Assignment.
Using the records below, write out again exactly the lines that begin at the line containing "는 Python 인터프리터" and end at the line containing "Python Interpreter", and no other lines.

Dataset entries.
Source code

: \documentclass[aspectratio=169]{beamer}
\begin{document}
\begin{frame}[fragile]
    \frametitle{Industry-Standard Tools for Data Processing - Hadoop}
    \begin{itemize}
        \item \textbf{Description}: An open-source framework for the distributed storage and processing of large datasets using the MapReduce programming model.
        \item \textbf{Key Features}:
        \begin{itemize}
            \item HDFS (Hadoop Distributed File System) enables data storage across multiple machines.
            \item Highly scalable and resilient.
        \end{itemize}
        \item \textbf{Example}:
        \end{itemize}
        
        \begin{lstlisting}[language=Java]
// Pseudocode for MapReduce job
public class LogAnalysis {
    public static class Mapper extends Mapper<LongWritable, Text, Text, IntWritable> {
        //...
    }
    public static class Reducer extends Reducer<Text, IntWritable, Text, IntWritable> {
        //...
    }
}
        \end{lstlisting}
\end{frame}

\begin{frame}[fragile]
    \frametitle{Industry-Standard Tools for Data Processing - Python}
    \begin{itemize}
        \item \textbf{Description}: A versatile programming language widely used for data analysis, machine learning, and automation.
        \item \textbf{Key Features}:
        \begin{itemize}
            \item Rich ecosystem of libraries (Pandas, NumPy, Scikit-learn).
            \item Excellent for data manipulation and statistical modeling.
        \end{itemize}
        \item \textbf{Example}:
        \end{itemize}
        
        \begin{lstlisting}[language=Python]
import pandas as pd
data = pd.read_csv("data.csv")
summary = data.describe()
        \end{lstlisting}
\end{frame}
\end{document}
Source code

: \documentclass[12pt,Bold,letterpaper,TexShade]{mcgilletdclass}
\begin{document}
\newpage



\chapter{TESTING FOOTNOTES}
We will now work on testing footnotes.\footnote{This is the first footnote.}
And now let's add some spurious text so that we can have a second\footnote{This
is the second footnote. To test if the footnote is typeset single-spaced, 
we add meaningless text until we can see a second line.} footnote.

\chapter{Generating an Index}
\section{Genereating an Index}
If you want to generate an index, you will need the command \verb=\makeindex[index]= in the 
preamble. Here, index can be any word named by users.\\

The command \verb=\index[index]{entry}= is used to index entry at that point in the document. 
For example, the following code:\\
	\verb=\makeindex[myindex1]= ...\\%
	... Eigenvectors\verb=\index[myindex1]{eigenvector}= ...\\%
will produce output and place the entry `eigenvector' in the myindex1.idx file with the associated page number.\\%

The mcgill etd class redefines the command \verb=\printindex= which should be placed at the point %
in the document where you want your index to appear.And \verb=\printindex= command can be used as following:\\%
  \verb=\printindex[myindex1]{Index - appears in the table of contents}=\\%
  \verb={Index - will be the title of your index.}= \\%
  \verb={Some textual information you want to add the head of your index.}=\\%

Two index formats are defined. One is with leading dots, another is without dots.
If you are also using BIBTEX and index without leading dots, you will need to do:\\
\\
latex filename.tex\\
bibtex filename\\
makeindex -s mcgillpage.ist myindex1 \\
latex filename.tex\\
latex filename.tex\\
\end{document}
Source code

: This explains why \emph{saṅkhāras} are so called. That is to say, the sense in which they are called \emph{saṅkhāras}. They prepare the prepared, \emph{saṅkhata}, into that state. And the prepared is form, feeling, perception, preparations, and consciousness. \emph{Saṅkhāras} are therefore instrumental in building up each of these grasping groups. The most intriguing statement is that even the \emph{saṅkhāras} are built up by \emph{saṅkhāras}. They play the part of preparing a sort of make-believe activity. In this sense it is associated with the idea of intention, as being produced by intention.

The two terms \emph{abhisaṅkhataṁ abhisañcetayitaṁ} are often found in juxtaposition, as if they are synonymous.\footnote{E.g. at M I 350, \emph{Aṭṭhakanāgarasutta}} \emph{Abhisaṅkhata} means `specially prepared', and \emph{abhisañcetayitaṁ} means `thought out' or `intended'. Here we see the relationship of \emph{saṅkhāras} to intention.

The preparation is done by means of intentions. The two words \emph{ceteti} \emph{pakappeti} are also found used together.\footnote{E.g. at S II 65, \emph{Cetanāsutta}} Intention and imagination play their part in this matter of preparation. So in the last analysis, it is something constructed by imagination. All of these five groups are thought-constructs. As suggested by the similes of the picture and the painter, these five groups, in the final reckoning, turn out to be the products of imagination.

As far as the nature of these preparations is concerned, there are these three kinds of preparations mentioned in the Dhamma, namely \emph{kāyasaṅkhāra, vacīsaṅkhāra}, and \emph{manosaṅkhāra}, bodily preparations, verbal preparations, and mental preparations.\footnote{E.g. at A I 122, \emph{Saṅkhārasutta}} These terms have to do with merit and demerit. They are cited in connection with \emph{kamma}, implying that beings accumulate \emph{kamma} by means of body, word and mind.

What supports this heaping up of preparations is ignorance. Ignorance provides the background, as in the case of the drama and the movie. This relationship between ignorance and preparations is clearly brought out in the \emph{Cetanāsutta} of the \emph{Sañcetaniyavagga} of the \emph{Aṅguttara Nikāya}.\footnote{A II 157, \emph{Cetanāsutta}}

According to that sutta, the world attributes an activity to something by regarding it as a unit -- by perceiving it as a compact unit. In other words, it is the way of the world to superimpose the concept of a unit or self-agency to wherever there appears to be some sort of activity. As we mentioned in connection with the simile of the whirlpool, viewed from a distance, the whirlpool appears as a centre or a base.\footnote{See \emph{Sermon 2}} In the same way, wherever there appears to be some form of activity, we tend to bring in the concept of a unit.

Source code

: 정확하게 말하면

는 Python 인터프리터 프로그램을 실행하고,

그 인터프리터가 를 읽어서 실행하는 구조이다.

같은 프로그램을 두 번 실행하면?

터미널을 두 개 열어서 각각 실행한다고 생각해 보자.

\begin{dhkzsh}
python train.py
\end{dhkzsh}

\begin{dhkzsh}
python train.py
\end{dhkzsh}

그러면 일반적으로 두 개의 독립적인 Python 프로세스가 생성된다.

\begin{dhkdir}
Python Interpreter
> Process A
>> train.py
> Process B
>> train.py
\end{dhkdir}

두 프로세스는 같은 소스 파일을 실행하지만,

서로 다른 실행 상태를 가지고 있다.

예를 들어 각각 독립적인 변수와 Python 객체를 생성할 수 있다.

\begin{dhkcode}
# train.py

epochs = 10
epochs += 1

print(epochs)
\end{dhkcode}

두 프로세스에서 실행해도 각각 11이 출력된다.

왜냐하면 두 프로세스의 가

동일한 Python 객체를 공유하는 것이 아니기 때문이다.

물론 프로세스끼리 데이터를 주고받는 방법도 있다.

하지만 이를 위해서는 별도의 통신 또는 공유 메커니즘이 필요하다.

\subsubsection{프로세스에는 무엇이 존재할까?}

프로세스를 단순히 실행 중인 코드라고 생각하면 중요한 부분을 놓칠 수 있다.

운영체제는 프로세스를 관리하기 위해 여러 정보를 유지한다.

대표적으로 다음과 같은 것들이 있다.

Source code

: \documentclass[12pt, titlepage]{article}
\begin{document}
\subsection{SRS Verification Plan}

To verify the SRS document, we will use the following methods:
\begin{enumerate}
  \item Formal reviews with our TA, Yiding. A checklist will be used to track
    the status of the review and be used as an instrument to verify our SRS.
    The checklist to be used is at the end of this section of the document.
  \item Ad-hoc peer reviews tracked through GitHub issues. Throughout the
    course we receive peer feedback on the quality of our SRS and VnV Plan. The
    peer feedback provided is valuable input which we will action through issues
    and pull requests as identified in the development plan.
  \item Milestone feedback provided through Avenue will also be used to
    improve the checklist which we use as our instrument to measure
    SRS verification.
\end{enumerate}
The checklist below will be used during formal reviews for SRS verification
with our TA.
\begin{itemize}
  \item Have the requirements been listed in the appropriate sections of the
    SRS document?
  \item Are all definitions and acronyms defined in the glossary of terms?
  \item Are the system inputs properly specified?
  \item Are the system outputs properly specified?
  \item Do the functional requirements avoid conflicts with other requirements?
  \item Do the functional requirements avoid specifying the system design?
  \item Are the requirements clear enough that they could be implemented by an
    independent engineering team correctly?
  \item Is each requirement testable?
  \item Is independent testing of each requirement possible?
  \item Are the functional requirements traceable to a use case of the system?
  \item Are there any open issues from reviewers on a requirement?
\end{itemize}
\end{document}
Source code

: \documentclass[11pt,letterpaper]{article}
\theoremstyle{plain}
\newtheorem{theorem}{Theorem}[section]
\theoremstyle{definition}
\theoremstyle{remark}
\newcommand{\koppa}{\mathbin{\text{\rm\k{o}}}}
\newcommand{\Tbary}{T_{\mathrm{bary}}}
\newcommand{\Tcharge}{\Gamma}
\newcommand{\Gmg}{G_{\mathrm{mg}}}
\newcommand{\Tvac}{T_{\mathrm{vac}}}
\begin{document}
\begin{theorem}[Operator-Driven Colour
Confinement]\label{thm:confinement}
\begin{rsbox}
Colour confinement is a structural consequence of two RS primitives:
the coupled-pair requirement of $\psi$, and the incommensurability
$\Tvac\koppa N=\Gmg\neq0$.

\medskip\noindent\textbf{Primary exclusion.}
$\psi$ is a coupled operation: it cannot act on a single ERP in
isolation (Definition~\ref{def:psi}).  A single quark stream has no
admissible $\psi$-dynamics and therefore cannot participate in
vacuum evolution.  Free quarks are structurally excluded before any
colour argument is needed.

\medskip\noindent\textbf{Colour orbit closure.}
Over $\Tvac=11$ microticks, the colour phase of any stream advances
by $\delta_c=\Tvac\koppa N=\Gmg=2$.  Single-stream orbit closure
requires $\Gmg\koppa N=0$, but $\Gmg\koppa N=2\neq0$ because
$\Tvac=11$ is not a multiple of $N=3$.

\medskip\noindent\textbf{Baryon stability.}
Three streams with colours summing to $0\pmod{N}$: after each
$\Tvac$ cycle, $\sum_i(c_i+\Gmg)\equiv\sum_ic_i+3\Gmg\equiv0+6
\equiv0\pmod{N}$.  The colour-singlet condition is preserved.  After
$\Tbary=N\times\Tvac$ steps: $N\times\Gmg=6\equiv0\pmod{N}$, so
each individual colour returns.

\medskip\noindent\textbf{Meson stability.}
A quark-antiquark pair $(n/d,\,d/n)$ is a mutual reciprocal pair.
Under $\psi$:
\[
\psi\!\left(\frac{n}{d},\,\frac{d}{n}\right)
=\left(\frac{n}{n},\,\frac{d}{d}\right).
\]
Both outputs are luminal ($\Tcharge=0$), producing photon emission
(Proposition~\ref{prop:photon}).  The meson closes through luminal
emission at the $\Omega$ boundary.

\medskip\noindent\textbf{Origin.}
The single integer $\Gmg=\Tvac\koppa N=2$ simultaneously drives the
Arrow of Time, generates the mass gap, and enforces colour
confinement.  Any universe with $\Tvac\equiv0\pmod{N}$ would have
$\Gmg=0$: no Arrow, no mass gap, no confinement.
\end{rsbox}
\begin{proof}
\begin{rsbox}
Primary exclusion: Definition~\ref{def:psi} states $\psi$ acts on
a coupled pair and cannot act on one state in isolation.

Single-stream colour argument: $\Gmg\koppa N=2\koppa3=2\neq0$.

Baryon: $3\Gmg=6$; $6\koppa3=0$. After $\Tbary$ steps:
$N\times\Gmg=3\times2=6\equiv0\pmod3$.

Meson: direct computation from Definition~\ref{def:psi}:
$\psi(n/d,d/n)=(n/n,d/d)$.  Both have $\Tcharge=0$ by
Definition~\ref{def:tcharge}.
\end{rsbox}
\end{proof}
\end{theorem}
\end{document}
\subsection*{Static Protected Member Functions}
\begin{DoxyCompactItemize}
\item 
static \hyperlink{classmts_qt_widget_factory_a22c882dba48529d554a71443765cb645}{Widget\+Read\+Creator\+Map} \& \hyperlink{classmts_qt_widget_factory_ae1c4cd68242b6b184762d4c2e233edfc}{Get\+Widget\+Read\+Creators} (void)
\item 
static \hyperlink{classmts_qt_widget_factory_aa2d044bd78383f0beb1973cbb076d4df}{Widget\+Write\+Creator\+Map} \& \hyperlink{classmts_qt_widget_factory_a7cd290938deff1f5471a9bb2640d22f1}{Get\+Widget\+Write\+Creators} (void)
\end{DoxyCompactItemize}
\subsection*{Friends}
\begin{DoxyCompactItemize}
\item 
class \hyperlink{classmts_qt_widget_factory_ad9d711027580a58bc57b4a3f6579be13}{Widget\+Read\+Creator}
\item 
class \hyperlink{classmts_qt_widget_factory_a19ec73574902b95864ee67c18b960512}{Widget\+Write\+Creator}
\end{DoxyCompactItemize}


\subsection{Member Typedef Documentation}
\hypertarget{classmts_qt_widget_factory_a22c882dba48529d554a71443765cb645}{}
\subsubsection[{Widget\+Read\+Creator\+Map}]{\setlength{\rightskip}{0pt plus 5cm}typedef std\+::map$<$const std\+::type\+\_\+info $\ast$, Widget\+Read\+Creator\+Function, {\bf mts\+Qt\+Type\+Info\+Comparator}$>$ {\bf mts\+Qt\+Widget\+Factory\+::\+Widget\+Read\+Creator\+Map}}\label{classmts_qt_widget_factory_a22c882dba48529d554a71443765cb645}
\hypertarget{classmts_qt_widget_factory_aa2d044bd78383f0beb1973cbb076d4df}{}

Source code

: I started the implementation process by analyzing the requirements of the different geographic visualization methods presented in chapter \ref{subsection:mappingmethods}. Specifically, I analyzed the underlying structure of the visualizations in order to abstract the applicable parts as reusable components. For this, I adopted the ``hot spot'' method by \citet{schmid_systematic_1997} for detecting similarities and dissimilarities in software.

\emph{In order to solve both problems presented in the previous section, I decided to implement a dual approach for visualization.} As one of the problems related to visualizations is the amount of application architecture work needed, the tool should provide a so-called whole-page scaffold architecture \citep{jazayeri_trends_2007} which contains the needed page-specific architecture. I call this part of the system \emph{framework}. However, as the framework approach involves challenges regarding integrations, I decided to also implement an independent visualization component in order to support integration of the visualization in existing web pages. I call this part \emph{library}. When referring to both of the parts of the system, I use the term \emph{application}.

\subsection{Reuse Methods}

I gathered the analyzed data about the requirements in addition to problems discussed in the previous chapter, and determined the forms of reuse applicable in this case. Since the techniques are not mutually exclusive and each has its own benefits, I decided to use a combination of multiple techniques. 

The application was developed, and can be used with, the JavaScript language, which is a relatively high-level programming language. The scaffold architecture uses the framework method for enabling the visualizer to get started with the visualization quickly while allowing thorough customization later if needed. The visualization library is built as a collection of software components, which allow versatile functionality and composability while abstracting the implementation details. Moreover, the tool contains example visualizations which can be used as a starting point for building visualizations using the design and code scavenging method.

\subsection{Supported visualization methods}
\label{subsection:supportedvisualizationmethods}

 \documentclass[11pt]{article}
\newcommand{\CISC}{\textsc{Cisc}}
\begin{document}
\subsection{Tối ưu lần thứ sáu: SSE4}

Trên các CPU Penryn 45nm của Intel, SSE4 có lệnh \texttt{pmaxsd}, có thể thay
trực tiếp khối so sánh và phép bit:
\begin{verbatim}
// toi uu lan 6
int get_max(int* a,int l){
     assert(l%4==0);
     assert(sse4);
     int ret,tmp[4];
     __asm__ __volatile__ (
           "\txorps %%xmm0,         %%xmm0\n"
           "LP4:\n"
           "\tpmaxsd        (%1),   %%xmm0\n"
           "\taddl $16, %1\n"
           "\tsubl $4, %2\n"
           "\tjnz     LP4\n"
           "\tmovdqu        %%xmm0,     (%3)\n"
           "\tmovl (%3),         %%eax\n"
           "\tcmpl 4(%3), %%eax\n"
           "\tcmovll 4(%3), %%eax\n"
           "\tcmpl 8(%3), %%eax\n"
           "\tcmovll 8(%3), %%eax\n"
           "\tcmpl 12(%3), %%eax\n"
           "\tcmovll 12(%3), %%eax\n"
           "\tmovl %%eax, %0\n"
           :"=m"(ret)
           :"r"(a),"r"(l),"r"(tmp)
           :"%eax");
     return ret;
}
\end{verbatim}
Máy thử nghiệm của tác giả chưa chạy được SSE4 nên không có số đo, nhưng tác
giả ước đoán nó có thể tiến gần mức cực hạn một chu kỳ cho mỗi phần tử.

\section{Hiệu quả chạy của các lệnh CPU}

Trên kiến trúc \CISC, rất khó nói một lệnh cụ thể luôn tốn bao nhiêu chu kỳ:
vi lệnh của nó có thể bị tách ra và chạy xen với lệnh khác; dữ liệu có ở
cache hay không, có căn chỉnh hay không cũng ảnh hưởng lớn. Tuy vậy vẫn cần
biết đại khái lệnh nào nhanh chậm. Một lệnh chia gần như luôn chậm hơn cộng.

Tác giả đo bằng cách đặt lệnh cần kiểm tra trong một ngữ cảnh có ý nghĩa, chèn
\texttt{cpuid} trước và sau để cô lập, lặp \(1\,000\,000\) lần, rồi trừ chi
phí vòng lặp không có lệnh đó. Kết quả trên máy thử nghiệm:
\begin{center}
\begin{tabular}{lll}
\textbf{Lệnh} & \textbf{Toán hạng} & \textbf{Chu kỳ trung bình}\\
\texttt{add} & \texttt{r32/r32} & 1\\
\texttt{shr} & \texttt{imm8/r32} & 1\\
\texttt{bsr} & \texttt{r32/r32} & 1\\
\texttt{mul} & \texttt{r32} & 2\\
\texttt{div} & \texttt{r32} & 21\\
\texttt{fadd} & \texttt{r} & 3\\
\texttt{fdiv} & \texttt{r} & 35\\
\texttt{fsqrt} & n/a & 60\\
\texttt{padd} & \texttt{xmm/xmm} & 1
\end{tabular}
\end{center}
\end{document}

Written solution.
는 Python 인터프리터 프로그램을 실행하고,

그 인터프리터가 를 읽어서 실행하는 구조이다.

같은 프로그램을 두 번 실행하면?

터미널을 두 개 열어서 각각 실행한다고 생각해 보자.

\begin{dhkzsh}
python train.py
\end{dhkzsh}

\begin{dhkzsh}
python train.py
\end{dhkzsh}

그러면 일반적으로 두 개의 독립적인 Python 프로세스가 생성된다.

\begin{dhkdir}
Python Interpreter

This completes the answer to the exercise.